The Bag

Why your abandoned initiatives might be your clearest evidence of growth

The clearest sign you're moving forward isn't always a new win. Sometimes it's the growing pile of things you were willing to let die.

There I was at my workbench again — a new idea for a Men's Alliance challenge coin sleeve, sharp in my head, solid on paper. I cut the leather, stitched it, slid the coin in.

Dead on arrival.

The disappointment lasted about a second. Then I made the call: any fix would push the design outside what still felt right. So I dropped it in the bag — the bag where all my failed leather designs go — and moved on.

Months later I'd dig through that bag looking for a scrap or clearing space. And I'd find them: the outright bad ideas, the mediocre ones, the ones that had been so close. A quiet mix of pride and nostalgia. Some of those failures had been direct stepping stones to my best-seller. Several lanyard designs went into that bag before the one that finally clicked and started selling steadily.

That's when it hit me: the bag had stopped feeling like a graveyard. It had become visible proof of progress.

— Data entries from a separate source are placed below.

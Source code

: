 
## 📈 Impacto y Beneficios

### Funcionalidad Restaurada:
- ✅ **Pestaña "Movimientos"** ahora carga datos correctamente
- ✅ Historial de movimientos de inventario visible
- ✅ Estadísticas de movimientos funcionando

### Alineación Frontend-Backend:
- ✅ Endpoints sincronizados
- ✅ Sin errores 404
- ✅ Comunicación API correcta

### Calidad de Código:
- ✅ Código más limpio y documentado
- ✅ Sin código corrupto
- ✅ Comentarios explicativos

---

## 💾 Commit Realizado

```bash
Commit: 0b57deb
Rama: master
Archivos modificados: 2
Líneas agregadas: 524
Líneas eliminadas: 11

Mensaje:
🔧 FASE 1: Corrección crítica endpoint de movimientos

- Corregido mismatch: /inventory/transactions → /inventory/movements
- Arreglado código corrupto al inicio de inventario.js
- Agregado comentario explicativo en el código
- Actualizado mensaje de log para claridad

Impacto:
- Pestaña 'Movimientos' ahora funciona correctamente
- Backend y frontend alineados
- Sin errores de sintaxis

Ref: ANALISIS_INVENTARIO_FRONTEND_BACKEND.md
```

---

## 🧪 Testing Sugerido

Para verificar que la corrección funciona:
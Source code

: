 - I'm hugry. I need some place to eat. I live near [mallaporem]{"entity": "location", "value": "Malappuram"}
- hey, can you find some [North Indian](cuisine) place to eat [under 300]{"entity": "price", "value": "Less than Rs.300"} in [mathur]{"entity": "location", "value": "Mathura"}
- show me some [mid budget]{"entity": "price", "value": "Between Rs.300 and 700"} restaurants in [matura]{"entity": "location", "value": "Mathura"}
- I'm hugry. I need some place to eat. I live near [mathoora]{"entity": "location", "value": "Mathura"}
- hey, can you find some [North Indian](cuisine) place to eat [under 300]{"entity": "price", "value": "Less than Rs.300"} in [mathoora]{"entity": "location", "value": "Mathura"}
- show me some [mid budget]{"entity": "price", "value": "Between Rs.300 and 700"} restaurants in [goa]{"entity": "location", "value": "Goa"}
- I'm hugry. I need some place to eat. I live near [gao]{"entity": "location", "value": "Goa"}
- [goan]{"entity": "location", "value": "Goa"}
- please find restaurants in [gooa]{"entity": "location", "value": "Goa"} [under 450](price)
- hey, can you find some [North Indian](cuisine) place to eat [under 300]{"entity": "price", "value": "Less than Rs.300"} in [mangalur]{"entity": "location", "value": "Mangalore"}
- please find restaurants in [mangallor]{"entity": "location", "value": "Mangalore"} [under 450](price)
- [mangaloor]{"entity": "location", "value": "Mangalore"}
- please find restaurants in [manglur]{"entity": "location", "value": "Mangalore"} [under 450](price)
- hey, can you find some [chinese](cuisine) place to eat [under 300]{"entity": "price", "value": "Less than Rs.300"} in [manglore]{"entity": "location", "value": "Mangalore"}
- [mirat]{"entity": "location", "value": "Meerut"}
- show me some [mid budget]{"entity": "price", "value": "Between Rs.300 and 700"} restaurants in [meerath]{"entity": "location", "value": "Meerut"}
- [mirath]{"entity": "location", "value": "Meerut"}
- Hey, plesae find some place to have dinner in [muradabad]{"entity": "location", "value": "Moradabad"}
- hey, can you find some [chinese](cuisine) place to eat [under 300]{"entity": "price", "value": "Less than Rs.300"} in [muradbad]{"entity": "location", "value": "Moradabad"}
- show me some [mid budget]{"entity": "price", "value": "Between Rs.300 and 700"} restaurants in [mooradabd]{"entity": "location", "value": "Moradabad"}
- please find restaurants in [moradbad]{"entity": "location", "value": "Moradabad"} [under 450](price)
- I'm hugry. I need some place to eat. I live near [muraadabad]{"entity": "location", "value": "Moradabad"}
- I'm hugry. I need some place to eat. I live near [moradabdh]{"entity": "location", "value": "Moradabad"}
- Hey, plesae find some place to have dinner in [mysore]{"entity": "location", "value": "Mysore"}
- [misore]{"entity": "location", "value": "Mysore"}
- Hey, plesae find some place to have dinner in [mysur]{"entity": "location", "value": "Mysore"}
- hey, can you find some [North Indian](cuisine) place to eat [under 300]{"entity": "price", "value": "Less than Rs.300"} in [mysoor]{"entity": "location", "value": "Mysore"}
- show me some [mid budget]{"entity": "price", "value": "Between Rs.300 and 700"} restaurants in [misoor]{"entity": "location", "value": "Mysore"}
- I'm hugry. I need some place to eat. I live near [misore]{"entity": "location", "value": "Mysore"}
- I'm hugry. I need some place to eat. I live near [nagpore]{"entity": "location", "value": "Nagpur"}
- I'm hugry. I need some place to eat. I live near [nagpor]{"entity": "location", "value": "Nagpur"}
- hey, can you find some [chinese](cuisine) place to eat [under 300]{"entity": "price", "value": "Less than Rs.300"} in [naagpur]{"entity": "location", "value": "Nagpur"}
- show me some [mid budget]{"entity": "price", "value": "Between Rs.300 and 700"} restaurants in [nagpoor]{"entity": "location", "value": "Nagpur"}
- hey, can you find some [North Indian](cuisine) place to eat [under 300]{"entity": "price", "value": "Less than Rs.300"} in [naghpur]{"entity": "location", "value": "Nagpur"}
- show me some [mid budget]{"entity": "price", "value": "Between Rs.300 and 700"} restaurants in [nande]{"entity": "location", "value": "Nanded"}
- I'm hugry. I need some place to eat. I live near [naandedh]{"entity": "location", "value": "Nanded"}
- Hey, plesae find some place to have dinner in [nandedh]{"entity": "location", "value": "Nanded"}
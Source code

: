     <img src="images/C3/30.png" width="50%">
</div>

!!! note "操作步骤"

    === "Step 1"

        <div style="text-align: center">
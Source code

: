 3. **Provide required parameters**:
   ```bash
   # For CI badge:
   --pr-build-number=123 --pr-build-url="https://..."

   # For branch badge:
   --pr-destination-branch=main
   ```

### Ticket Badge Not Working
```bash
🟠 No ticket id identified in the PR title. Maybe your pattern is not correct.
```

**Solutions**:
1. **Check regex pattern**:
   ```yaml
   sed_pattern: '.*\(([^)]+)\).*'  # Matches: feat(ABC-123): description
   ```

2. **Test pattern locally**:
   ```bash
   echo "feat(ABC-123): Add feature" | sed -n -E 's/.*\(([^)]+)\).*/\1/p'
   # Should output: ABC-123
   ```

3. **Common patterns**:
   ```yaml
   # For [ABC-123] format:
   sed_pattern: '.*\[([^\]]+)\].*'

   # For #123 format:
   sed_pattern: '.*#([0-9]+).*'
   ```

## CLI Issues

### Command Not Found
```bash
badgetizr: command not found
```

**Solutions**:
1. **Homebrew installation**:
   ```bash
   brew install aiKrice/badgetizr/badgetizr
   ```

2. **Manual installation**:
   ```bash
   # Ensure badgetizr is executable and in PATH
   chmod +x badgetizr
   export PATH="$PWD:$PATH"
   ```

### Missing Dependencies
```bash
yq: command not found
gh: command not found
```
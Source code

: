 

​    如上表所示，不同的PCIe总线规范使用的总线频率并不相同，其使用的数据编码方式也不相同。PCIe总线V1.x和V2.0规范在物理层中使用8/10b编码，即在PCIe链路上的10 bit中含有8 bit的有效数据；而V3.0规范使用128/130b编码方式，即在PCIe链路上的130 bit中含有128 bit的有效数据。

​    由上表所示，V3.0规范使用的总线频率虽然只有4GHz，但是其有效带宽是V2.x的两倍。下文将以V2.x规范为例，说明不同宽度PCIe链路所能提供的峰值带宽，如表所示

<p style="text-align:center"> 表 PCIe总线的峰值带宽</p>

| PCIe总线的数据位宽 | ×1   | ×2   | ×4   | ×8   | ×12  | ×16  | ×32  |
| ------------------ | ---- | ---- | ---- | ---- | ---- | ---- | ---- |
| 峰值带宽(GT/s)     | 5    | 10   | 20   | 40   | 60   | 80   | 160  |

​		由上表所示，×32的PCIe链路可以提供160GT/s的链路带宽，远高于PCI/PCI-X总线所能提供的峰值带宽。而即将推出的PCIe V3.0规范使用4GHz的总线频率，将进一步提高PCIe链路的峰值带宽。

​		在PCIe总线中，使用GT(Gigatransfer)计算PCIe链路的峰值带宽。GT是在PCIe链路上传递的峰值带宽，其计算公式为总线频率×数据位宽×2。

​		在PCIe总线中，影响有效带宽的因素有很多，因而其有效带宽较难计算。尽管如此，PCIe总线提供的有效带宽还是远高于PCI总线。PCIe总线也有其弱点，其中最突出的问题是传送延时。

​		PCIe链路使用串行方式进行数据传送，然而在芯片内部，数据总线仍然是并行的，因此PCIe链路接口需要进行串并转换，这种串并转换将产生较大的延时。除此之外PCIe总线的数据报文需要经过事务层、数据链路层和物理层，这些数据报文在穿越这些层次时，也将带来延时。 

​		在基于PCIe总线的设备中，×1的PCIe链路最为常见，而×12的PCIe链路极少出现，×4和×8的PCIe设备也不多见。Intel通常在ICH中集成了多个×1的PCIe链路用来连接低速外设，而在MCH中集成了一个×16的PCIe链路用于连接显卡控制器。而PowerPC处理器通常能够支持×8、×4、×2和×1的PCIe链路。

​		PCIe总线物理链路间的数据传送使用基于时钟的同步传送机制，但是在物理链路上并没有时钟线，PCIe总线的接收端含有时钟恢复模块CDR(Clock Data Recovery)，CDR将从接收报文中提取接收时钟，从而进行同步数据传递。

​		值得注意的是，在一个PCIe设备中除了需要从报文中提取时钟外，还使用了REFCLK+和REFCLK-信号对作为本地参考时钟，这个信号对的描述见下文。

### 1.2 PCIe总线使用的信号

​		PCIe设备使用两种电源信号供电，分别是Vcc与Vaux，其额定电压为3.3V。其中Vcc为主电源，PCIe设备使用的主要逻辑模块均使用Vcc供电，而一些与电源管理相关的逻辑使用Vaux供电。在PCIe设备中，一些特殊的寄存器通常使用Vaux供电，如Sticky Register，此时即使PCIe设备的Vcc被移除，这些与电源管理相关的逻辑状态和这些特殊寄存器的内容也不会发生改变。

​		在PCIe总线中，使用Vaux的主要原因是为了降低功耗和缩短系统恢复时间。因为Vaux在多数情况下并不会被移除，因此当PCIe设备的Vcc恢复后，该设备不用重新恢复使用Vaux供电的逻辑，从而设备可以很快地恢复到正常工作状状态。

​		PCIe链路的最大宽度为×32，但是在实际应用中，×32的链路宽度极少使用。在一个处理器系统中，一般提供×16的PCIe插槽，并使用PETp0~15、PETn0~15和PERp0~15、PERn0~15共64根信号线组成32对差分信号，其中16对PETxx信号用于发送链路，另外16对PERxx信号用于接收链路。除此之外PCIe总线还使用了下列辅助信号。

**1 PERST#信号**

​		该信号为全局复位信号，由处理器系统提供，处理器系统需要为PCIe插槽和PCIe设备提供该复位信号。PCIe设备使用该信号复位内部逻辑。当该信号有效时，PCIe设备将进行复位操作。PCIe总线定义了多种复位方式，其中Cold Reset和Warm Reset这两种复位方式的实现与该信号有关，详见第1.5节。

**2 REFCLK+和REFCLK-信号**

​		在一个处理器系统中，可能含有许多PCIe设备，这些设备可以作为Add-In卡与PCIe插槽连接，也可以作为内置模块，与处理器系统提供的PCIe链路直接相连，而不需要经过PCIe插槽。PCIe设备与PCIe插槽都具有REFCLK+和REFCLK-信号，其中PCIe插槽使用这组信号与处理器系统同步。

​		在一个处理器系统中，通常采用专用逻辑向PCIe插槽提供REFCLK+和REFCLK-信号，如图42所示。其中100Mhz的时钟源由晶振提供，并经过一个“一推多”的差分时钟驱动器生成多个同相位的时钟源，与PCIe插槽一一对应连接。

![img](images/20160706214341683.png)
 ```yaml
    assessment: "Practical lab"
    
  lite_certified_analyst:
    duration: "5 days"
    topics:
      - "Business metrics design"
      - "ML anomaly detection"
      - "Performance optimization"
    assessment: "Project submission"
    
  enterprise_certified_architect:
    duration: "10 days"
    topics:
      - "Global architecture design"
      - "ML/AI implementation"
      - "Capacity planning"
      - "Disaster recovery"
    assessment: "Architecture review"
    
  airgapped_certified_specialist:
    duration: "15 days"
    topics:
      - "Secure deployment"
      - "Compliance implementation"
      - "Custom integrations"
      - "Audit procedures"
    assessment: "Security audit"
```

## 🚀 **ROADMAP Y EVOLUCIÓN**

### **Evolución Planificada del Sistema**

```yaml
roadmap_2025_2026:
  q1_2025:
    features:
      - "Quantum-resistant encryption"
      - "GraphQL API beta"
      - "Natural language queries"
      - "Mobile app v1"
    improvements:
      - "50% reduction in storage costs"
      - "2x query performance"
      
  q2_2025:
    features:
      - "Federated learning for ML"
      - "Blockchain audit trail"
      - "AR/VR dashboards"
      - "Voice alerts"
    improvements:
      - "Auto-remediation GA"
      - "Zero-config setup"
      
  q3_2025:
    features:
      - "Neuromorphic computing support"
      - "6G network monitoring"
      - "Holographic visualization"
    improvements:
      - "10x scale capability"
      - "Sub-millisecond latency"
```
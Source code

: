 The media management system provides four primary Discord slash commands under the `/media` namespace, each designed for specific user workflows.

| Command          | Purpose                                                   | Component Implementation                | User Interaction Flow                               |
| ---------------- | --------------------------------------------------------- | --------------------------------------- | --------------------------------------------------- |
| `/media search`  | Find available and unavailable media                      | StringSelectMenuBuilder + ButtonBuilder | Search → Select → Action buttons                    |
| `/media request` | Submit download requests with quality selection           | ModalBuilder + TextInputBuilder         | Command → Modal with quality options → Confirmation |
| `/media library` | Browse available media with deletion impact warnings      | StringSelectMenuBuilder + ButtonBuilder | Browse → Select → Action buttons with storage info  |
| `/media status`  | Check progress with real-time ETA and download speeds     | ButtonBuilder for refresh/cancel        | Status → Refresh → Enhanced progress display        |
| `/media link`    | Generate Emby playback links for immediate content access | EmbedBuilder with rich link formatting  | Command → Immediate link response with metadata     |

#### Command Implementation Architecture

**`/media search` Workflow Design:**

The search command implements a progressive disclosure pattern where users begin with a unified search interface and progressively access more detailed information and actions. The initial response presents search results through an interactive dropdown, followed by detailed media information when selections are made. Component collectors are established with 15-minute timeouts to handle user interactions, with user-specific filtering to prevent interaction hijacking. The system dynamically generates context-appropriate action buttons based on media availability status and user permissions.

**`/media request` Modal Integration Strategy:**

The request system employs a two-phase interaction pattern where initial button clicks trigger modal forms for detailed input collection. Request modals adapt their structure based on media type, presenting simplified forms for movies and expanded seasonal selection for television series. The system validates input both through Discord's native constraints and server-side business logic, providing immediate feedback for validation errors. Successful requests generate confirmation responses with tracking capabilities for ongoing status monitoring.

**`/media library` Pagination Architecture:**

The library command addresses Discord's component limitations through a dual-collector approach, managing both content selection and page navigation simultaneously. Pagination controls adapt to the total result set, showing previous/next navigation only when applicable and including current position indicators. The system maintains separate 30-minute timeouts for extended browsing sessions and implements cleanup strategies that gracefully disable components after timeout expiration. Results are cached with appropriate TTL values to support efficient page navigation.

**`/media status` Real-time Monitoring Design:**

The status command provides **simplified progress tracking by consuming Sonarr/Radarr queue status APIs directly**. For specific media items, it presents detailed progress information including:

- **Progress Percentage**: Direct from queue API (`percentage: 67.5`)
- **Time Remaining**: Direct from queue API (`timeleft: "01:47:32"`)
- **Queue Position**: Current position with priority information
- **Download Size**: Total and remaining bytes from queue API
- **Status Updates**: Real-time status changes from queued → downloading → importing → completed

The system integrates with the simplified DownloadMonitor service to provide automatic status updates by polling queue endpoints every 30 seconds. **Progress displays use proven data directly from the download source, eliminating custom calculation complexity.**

Most principals have no bag.

No artifact of the trail. No record of what they tried, what they stopped, what it taught them. Just a vague sense that things aren't moving fast enough — with nothing to push back against that feeling.

Here's how to build one. And how to use it.

Keep a simple failure record. It doesn't need to be formal. A note, a folder, a running doc. When something dies — a program, a hire, an initiative — log it with one line: what it was, when you killed it, why.

Review it at two levels. Weekly, ask a simple question: what did I try this week that didn't get me the results I wanted, and is it worth adjusting or dropping? That's not a painful exercise. That's a skill. The faster you can make that call, the less time you waste nursing something that isn't working.

Quarterly, run a bigger scan. Look across the major initiatives, hires, and decisions of the last three to six months. What did you stop? What did you learn? Which dead ends turned out to be stepping stones you didn't recognize at the time?

Same questions, different altitude. Weekly keeps you nimble. Quarterly gives you perspective on the trail.

Name the fast kills separately. The things you abandoned quickly and cleanly deserve their own category. Those aren't failures. Those are evidence of judgment getting sharper. A principal who can kill something in month three — cleanly, without drama — is leading better than the one who nurses a dying initiative for two years because letting go feels like losing.

There's a reason some principals can kill an initiative cleanly and some can't. The ones who struggle usually sold the initiative — "we're launching an advisory program" — instead of the outcome they were after. When the program dies, it reads as a broken promise. The ones who kill things cleanly framed the work as a test from the start. Stakeholders can absorb a failed experiment. They struggle to absorb a failed promise. The bag only works if you never promised the thing in the bag.

The bag works for your team, too. When your staff feels like progress has stalled, don't just look forward. Stop and look back together. Walk through the last three to six months. Name what you tried, what you stopped, what you learned. What you'll do differently.

Something almost always happens in that conversation. One person is still carrying discouragement about a decision that someone else has already turned into a lesson. One person sees a dead end. Another sees the stepping stone. That gap doesn't close on its own — but naming it together closes it faster than any planning meeting will.

Real progress is only visible in hindsight.

As leaders we're wired to scan the horizon — the next hire, the next board meeting, the next objective. That forward pressure is real and it matters.

But there's something powerful about pausing, turning around, and looking at the trail behind you.

The clearest sign you're moving forward isn't always what's coming. Sometimes it's the growing collection of things you were willing to let die quickly and cleanly so you could keep going.

And sometimes you can't see it alone.